Brief:
For the entries below, the expected answer is the line with "## Changes in version 1.7.0", the line with "## Changes in version 1.4.5", and every line between them, exactly as written, and nothing more.

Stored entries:
Content starts

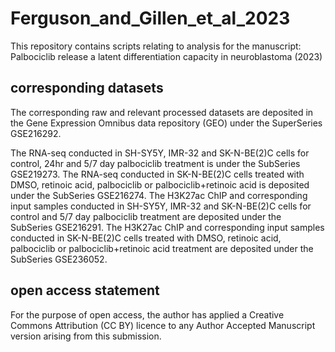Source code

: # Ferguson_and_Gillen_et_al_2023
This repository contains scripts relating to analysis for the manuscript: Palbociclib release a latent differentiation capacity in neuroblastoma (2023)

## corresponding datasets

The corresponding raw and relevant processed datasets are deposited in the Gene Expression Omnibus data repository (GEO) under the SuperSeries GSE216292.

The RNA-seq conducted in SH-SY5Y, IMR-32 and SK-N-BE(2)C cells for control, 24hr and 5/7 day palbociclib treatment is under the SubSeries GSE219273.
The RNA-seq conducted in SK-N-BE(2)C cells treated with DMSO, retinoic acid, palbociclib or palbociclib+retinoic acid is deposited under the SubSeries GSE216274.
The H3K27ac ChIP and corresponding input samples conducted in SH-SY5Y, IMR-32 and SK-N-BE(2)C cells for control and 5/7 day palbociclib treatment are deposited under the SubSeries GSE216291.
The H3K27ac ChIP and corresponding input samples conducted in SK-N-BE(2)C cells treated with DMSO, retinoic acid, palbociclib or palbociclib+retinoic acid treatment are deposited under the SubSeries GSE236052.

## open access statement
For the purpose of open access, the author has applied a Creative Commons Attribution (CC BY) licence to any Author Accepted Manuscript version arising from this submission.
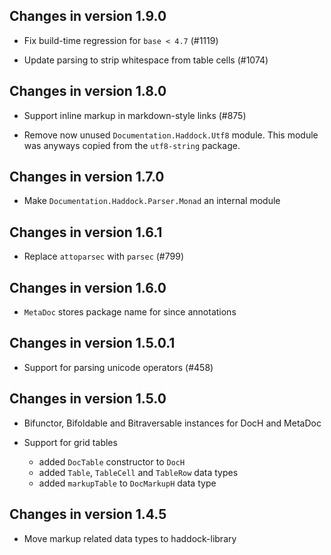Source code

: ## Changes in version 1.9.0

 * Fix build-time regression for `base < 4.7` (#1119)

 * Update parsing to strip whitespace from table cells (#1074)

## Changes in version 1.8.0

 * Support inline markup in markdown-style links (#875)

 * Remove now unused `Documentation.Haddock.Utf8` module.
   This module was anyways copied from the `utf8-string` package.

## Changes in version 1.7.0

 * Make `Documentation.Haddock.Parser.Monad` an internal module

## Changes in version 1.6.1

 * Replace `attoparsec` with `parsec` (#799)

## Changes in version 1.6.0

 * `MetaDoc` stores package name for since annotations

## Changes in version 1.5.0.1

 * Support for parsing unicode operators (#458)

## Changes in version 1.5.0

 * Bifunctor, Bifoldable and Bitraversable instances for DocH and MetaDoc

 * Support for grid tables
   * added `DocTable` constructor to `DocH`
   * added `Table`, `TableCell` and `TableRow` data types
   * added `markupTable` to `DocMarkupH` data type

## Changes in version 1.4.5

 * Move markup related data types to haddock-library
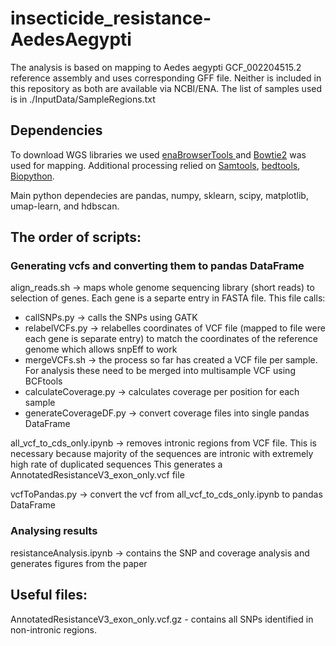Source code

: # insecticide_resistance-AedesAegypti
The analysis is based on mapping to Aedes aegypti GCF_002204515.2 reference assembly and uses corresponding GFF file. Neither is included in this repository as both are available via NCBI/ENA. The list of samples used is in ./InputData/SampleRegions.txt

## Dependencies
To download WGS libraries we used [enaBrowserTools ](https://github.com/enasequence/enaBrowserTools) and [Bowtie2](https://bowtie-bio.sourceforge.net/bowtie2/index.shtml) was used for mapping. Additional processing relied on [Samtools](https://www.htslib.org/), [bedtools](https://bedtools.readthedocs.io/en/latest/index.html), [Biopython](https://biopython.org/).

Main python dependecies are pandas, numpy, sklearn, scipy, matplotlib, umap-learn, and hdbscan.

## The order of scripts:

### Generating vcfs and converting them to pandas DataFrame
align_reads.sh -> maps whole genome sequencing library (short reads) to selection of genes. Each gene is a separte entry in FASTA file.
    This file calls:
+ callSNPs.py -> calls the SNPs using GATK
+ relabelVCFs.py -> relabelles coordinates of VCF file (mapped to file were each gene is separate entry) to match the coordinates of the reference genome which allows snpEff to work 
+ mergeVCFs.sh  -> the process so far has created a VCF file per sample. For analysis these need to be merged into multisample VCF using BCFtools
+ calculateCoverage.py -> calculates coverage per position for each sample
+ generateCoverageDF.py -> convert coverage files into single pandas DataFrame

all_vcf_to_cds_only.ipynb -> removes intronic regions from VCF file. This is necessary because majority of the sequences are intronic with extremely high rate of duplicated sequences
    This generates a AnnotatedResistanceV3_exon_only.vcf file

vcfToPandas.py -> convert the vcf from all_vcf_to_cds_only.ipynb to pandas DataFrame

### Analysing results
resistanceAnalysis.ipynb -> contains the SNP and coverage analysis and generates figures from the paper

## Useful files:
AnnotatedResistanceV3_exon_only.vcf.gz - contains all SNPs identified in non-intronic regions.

Content ends

Expected answer:
## Changes in version 1.7.0

 * Make `Documentation.Haddock.Parser.Monad` an internal module

## Changes in version 1.6.1

 * Replace `attoparsec` with `parsec` (#799)

## Changes in version 1.6.0

 * `MetaDoc` stores package name for since annotations

## Changes in version 1.5.0.1

 * Support for parsing unicode operators (#458)

## Changes in version 1.5.0

 * Bifunctor, Bifoldable and Bitraversable instances for DocH and MetaDoc

 * Support for grid tables
   * added `DocTable` constructor to `DocH`
   * added `Table`, `TableCell` and `TableRow` data types
   * added `markupTable` to `DocMarkupH` data type

## Changes in version 1.4.5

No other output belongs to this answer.